The protocol consists of two subprotocols:

This document gives an overview of the protocol and its features, and describes the common concepts used in the RES-Client and RES-Service protocols.


Terminology

Resources

RES protocol is built around a concept of resources. A resource may be either be a model or a collection. Each resource (model or collection) is identified by a unique resource ID, also called rid for short.

Resource IDs

A resource ID is a string that consist of a resource name and an optional query.

resource name
A resource name is case-sensitive and must be non-empty alphanumeric strings with no embedded whitespace, and part-delimited using the dot character (.).
The first part SHOULD be the name of the service owning the resource. The following parts describes and identifies the specific resource.

query
The query is separated from the resource name by a question mark (?). The format of the query is not enforced, but it is recommended to use URI queries in case the resources are to be accessed through web requests.
May be omitted. If omitted, then the question mark separator MUST also be omitted.

Examples

  • userService.users - A collection representing a list of users
  • userService.user.42 - A model representing a user
  • userService.user.42.roles - A collection of roles held by a user
  • messageService.messages?start=0&limit=25 - A collection representing the first 25 messages of a list
  • userService.users?q=Jane - A collection of users with the name Jane

Models

A model is an unordered set of named properties and values represented by a JSON object.

Example

{
	"id": 42,
	"name": "Jane Doe",
	"roles": { "rid": "userService.user.42.roles" }
}

Collections

A collection is an ordered list of values represented by a JSON array.

Example

[ "admin", "tester", "developer" ]

Values

A value is either a primitive or a resource reference.
Primitives are either a JSON string, number, true, false, or null value.
Resource references are JSON objects with the following parameter:

rid
Resource ID of the referenced resource.
MUST be a valid resource ID.

Example

{ "rid": "userService.user.42" }

Messaging system

The messaging system handles the communication between services and gateways. It MUST provide the following functionality:

  • support publish-subscribe pattern
  • support request-response pattern
  • support subscriptions to requests and messages using wild cards
  • guarantee that the messages and responses sent by any one service will arrive in the same order as they were sent
  • guarantee any service or gateway is notified on connection loss, or any other disturbance that might have caused any message or response to not having been delivered.
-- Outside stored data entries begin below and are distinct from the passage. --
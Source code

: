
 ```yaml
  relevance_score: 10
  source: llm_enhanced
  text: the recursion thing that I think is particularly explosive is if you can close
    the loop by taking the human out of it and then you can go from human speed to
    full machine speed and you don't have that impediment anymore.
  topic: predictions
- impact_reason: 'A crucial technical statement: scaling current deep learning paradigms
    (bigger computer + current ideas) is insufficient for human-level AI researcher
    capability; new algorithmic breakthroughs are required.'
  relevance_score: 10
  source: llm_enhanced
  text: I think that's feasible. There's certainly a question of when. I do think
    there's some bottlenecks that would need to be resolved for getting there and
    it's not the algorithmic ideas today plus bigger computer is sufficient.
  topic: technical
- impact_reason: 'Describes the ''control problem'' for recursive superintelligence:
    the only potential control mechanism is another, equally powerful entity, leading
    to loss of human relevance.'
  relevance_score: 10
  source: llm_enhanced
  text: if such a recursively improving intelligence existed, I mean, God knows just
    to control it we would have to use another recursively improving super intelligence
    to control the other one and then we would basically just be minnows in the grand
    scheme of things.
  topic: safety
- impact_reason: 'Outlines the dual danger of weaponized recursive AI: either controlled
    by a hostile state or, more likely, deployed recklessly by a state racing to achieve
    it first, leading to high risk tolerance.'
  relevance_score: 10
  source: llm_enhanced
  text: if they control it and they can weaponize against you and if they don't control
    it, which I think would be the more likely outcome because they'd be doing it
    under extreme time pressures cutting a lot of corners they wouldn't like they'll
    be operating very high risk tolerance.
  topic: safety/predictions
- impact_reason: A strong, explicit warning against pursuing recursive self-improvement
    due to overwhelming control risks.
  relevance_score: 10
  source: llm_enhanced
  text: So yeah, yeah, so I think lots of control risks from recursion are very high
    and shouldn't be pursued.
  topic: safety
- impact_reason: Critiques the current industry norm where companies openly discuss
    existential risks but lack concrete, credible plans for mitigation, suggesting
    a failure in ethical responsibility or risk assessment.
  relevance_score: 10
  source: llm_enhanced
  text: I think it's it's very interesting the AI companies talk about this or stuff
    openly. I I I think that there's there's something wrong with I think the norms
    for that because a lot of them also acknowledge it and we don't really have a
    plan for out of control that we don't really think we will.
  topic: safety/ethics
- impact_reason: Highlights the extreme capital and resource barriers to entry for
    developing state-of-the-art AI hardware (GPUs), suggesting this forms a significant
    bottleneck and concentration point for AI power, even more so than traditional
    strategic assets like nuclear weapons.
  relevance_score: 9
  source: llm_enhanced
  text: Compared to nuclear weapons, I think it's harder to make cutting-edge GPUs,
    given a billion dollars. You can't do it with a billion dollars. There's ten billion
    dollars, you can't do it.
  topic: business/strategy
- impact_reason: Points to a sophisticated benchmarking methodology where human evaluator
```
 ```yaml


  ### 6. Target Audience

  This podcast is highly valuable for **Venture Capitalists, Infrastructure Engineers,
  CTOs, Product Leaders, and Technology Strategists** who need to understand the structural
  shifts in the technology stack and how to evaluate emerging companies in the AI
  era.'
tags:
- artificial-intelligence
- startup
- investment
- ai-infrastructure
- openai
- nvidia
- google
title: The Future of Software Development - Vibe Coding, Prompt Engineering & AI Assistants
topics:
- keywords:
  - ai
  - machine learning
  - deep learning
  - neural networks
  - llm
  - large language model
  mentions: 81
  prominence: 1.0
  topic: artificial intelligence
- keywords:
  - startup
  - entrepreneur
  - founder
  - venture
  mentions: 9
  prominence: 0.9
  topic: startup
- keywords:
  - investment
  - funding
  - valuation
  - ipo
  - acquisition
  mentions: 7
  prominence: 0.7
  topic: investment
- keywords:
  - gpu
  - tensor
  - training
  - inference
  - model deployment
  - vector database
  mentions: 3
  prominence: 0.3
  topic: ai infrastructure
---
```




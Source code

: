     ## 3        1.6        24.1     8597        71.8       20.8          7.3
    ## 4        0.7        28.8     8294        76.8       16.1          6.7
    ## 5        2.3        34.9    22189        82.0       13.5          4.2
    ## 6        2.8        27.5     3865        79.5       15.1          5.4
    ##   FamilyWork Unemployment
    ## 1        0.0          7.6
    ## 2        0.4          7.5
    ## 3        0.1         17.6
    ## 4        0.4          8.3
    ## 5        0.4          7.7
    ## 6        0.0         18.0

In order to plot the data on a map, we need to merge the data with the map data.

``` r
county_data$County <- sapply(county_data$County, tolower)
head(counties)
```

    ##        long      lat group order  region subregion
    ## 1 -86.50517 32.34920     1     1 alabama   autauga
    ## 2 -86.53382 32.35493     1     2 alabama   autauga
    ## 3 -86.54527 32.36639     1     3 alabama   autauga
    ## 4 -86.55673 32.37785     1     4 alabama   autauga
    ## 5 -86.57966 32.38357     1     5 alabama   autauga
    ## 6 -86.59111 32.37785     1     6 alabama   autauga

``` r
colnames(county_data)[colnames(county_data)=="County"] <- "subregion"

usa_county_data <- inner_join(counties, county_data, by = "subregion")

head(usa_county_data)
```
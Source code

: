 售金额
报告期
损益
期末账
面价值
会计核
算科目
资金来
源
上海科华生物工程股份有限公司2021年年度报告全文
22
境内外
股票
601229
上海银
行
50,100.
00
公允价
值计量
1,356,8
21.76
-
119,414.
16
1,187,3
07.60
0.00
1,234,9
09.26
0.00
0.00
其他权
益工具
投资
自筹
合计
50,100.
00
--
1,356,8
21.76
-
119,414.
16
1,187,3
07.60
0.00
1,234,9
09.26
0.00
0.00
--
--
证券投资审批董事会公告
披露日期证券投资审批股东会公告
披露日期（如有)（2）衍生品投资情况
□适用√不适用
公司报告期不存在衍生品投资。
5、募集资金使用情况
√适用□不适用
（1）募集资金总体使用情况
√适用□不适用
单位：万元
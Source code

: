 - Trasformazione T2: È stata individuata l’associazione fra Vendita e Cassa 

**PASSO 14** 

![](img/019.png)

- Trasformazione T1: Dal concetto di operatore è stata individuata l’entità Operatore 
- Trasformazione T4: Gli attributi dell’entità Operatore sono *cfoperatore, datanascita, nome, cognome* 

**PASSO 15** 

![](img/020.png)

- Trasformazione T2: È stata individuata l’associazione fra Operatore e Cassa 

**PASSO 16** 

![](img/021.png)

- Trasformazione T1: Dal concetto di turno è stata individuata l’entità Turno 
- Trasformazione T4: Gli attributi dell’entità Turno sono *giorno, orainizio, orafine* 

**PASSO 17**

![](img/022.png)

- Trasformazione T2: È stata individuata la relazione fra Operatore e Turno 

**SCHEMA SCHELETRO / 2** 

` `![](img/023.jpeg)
Resgate, the gateway implementation of the RES protocol, uses NATS server as messaging system.

Services

A service, or microservice, is a server application that replies to requests sent by gateways or other services, and emits events over the messaging system. The service that replies to get requests for a specific resource is called the owner of that resource. Only one service per messaging system may have ownership of a specific resource at any time.

There is no protocol limitation on how many services may be connected to a messaging system as long as there is no conflict in resource ownership.

A service uses the RES-service protocol for communication.

Gateways

A gateway acts as a bridge between services and clients. It communicates with services through the messaging system using the RES-service protocol, and lets clients connect with WebSocket to communicate using the RES-client protocol. It may also act as a web server to allow access to the API resources using HTTP requests.

Each gateway keeps track on which resources each client, that has connected to it, is currently subscribing to. It also stores any access token that has been issued to the client connections, blocking any request or event which the client does not have access to.

Gateways also handles caching of resources, keeping its internal cache up to date by intercepting any resource event which describes any resource modification.

There is no protocol limitation on how many gateways may be connected to a messaging system.

If a gateway loses the connection to a client, it will make no attempt at recovering the connection, but will clear any state it held for that connection. If a gateway loses the connection to the messaging system, it SHOULD disconnect all of its clients to allow them to reconnect to another gateway.

Clients

A client is the application that accesses the API by connecting to a gateway’s WebSocket. While it may be possible to access the API resources through HTTP requests, any reference in these documentations to client implies a client using the WebSocket.

A client uses the RES-service protocol for communication.

Connection IDs

A connection ID, or cid for short, is a unique ID generated by the gateways for every new client connection.
Connection IDs are never sent to the clients.
Any reconnect will result in a new connection ID.